# A demo narrow domain specific speech recognition neural network for YUHacks
recognizes following 6 words:
- spirit animal
- shit
- poggers
- lit
- boomer
- simp

In [1]:
import os
import tensorflow as tf
import numpy as np
from tensorflow.keras import datasets, layers, models
from scipy.io import wavfile        # scipy module for reading wavs

In [2]:
# setup random seeds
tf.random.set_seed(5619)
np.random.seed(124497)

# prepare the dataset
words = ["spirit_animal", "shit", "poggers", "lit", "boomer", "simp"]
dataset_folders = ["Joanna_audio_dataset", "jadas audio", "kevin recordings", "marias_audio", "pranish_audio"]
training_set = {}
validation_set = {}

train_valid_split = 0.8

fftsize = 512 # size of a Short time fourier transform (STFT) window
windowsize = 256 # size of/distance between each window

for word in words:
    training_set[word] = []
    validation_set[word] = []

# read all files from folders
for folder in dataset_folders: # for each folder (one person)
    files = os.listdir(folder)
    # all clips spoken by this person
    clips = {}
    # each element in this dict is list of clips of <folder> person saying <word> word
    for word in words:
        clips[word] = []
    for file in files:
        # read the .wav file into a numpy array
        samplerate, data = wavfile.read(os.path.join(folder, file))
        
        # if the clip is stereo, take only the first channel
        if len(data.shape) >= 2:
            data = data[:, 0]
        
        # get the number of samples
        numsamples = data.shape[0]
        
        if numsamples > 32000: # if clip longer than 2 seconds
            data = data[:32000] # cut it off at 2 seconds
        elif numsamples < 32000: # if too short
            data = np.concatenate((data, np.zeros(32000 - numsamples))) # pad silence until 2 seconds
        
        # re-define numsamples to 32000
        numsamples = 32000
        
        fft_results = []
        index_ct = 0
        # for each period of <fftsize> samples
        while index_ct < numsamples - fftsize:
            # grab <fftsize> samples from the current part of the file
            elems = data[index_ct:index_ct+fftsize]
            
            # debugging
            # print(elems.shape)
            
            # perform the fft
            res = np.fft.fft(elems)
            res = np.abs(res) # only take the magnitude of the sequence
            # add it to temp array
            fft_results.append(res)
            # to the next section
            index_ct += windowsize
        # turn it into a single 2D tensor
        fft_results = np.array(fft_results)
        
        # normalize all elements into a real number between 0 and 1 (essentially normalizing volume)
        if np.amax(fft_results) != 0:
            fft_results = fft_results / np.amax(fft_results)
        
        # the corresponding word for this clip (label)
        word = "_".join(file.split("_")[0:-1])
        # put in dictionary
        clips[word].append(fft_results)
    # now we need to 'scramble' it, draw 8 into training set and 2 into validation set
    for key in clips:
        length = len(clips[key])
        # split them to train and validation sets
        training_set[key].extend(clips[key][:int(length*train_valid_split)])
        validation_set[key].extend(clips[key][int(length*train_valid_split):])

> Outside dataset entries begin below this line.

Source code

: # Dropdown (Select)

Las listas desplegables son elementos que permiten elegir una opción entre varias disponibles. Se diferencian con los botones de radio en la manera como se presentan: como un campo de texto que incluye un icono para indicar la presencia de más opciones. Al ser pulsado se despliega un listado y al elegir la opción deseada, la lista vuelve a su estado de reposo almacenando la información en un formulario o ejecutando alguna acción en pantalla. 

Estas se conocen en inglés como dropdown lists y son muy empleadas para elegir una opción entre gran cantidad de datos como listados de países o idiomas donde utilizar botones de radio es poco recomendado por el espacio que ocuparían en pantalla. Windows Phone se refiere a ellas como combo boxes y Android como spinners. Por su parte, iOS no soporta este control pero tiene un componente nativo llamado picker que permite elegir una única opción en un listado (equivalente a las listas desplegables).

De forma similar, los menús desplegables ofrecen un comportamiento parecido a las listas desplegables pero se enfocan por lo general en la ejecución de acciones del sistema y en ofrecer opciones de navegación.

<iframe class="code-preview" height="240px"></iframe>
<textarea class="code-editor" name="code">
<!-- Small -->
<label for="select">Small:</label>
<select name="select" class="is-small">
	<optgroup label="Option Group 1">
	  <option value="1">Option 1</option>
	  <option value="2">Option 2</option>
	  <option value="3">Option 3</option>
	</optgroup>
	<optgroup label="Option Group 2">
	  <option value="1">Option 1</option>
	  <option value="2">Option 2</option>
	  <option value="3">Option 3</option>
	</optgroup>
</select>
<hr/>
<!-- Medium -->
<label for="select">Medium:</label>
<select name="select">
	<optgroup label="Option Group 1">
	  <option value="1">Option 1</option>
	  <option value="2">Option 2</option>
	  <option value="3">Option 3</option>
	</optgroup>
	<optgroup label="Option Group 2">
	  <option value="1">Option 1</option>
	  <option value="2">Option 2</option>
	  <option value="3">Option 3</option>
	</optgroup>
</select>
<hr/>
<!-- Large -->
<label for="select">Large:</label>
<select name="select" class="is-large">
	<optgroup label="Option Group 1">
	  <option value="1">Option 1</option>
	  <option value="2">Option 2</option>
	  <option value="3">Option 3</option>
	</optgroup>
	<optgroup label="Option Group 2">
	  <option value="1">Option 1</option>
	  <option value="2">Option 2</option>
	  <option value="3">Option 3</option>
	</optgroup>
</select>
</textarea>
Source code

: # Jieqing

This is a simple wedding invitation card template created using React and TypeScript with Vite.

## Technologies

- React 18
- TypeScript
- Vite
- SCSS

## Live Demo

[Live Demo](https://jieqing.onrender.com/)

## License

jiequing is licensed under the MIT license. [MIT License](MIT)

# the tensorflow readable train and valid set
train_input = []
train_output = []
valid_input = []
valid_output = []

# now we convert the datasets into tensorflow readable format
for i in range(len(words)): # for each word
    word = words[i]
    # put the train set and its labels
    for item in training_set[word]:
        train_input.append(item) # the item/clip as input
        train_output.append(i) # the output/label
    # put the valid set and its labels
    for item in validation_set[word]:
        valid_input.append(item) # the item/clip as input
        valid_output.append(i) # the output/label

train_input = np.array(train_input)
tshape = train_input.shape
train_input = train_input.reshape((tshape[0], tshape[1], tshape[2], 1))

train_output = np.array(train_output)

valid_input = np.array(valid_input)
vshape = valid_input.shape
valid_input = valid_input.reshape((vshape[0], vshape[1], vshape[2], 1))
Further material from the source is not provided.